By my freshmen year of high school my relationship with shorts worsened. I had gained even more weight over the summer and my body was molding into a skin suit that was too tight and it began to tear. Stretch marks lined the back and inner parts of my thighs, my butt and love handles. I was a volleyball player, so spandex only made the angry red lines around my body pop out in contrast. To save myself from the nasty comments I imagined others would think and say about me, I hid my body and stopped playing sports that would expose me.
We accumulate these little stories throughout our lifetime and continue to reinforce certain behaviours whether we are aware of them or not. It took me four hours to walk out the door because I was wearing shorts. Shorts are really just a metaphor. We hide our bodies and deprive ourselves from joy and new experiences because we’ve been programmed into thinking that bodies have to look a certain way to wear certain clothes and practice certain activities. We create a narrative based on, “what will they think?” and believe it as a fact. It’s not about what you wear, it’s about what you tell yourself and whether those thoughts will keep you from doing the things that make you happy. What are the experiences you are missing out on and using x, y and z as an excuse? If you feel called to run, then run with or without the damn shorts. If you feel called to swim, then swim with a one-piece, two-piece, a full body suit or birthday suit.
As I write this, I want to be clear and say that there are very real dangers that specific groups of people face when wearing certain clothing. It is not my intention to minimize the risk of harassment, hate crimes and attacks due to something as simple as how you choose to dress. Unfortunately, this is also part of our current reality. There are groups of people who, based on their religious beliefs or other, prefer to be covered. I am not speaking on that topic, rather, my intention is to create awareness around a limited belief that keeps us stagnant as well as to create compassion for ourselves and others. When you see somebody wearing something revealing, let them be. Don’t hype them up. Don’t comment on their appearance.
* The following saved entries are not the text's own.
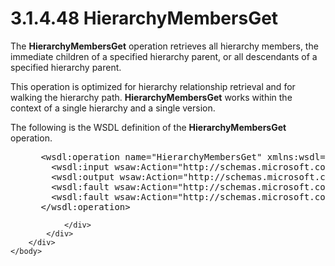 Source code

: <html dir="LTR" xmlns:mshelp="http://msdn.microsoft.com/mshelp" xmlns:ddue="http://ddue.schemas.microsoft.com/authoring/2003/5" xmlns:xlink="http://www.w3.org/1999/xlink" xmlns:tool="http://www.microsoft.com/tooltip">
    <head>
        <meta http-equiv="Content-Type" content="text/html; CHARSET=utf-8"></meta>
        <meta name="save" content="history"></meta>
        <title>3.1.4.48 HierarchyMembersGet</title>
        <xml>
            <mshelp:toctitle title="3.1.4.48 HierarchyMembersGet"></mshelp:toctitle>
            <mshelp:rltitle title="[MS-SSMDSWS-15]: HierarchyMembersGet"></mshelp:rltitle>
            <mshelp:keyword index="A" term="1e0e0262-f001-49b7-8ce4-6e51c145772e"></mshelp:keyword>
            <mshelp:attr name="DCSext.ContentType" value="open specification"></mshelp:attr>
            <mshelp:attr name="AssetID" value="1e0e0262-f001-49b7-8ce4-6e51c145772e"></mshelp:attr>
            <mshelp:attr name="TopicType" value="kbRef"></mshelp:attr>
            <mshelp:attr name="DCSext.Title" value="[MS-SSMDSWS-15]: HierarchyMembersGet" />
        </xml>
    </head>
    <body>
        <div id="header">
            <h1 class="heading">3.1.4.48 HierarchyMembersGet</h1>
        </div>
        <div id="mainSection">
            <div id="mainBody">
                <div id="allHistory" class="saveHistory"></div>
                <div id="sectionSection0" class="section" name="collapseableSection">
                    

<p>The <b>HierarchyMembersGet</b> operation retrieves all
hierarchy members, the immediate children of a specified hierarchy parent, or
all descendants of a specified hierarchy parent. </p>

<p>This operation is optimized for hierarchy relationship
retrieval and for walking the hierarchy path. <b>HierarchyMembersGet</b> works
within the context of a single hierarchy and a single version.</p>

<p>The following is the WSDL definition of the <b>HierarchyMembersGet</b>
operation.</p>

<dl>
<dd>
<div><pre> &lt;wsdl:operation name=&quot;HierarchyMembersGet&quot; xmlns:wsdl=&quot;http://schemas.xmlsoap.org/wsdl/&quot;&gt;
   &lt;wsdl:input wsaw:Action=&quot;http://schemas.microsoft.com/sqlserver/masterdataservices/2009/09/IService/HierarchyMembersGet&quot; name=&quot;HierarchyMembersGetRequest&quot; message=&quot;tns:HierarchyMembersGetRequest&quot; xmlns:wsaw=&quot;http://www.w3.org/2006/05/addressing/wsdl&quot; /&gt;
   &lt;wsdl:output wsaw:Action=&quot;http://schemas.microsoft.com/sqlserver/masterdataservices/2009/09/IService/HierarchyMembersGetResponse&quot; name=&quot;HierarchyMembersGetResponse&quot; message=&quot;tns:HierarchyMembersGetResponse&quot; xmlns:wsaw=&quot;http://www.w3.org/2006/05/addressing/wsdl&quot; /&gt;
   &lt;wsdl:fault wsaw:Action=&quot;http://schemas.microsoft.com/sqlserver/masterdataservices/2009/09/IService/HierarchyMembersGetSkuNotSupportedMessageFault&quot; name=&quot;SkuNotSupportedMessageFault&quot; message=&quot;tns:IService_HierarchyMembersGet_SkuNotSupportedMessageFault_FaultMessage&quot; xmlns:wsaw=&quot;http://www.w3.org/2006/05/addressing/wsdl&quot; /&gt;
   &lt;wsdl:fault wsaw:Action=&quot;http://schemas.microsoft.com/sqlserver/masterdataservices/2009/09/IService/HierarchyMembersGetEditionExpiredMessageFault&quot; name=&quot;EditionExpiredMessageFault&quot; message=&quot;tns:IService_HierarchyMembersGet_EditionExpiredMessageFault_FaultMessage&quot; xmlns:wsaw=&quot;http://www.w3.org/2006/05/addressing/wsdl&quot; /&gt;
 &lt;/wsdl:operation&gt;
</pre></div>
</dd></dl>


                </div>
            </div>
        </div>
    </body>
</html> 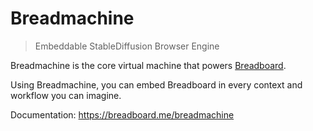 # Breadmachine

> Embeddable StableDiffusion Browser Engine

Breadmachine is the core virtual machine that powers [Breadboard](https://breadboard.me).

Using Breadmachine, you can embed Breadboard in every context and workflow you can imagine.

Documentation: https://breadboard.me/breadmachine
Sometimes people are not asking for attention to be drawn to their bodies, they are simply just going on about their routine on a hot day.
The best way to not pass judgement is to not judge yourself. What good is it to applaud someone else’s supposed bravery for owning their body and then pick yourself apart? Why is it that it’s considered an act of bravery in the first place? As I said before, shorts are a metaphor for a stifling belief system that keeps us from doing, exploring, adventuring and playing. Challenge your beliefs. Ask yourself, “why” at least five times until you get to the core of that old belief and ponder whether it has a place in the life and future you are trying to create. Celebrate your body as it is now, for what it can do now. Don’t wait to explore or pursue something until you have the right gear or a specific brand of clothes. Don’t wait until your body looks a certain way, just wear the damn shorts.